**Exercise details**
Retrieve every line from the records in which the word "proposition" occurs.
-- Data provided follows --
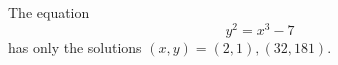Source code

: \begin{proposition}\label{eq:083}
    The equation
\[
    y^2=x^3-7
\]
    has only the solutions $(x,y)=(2,1),(32,181)$.
\end{proposition}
-- Data provided concluded --
**Response area**
: \begin{proposition}\label{eq:083}
\end{proposition}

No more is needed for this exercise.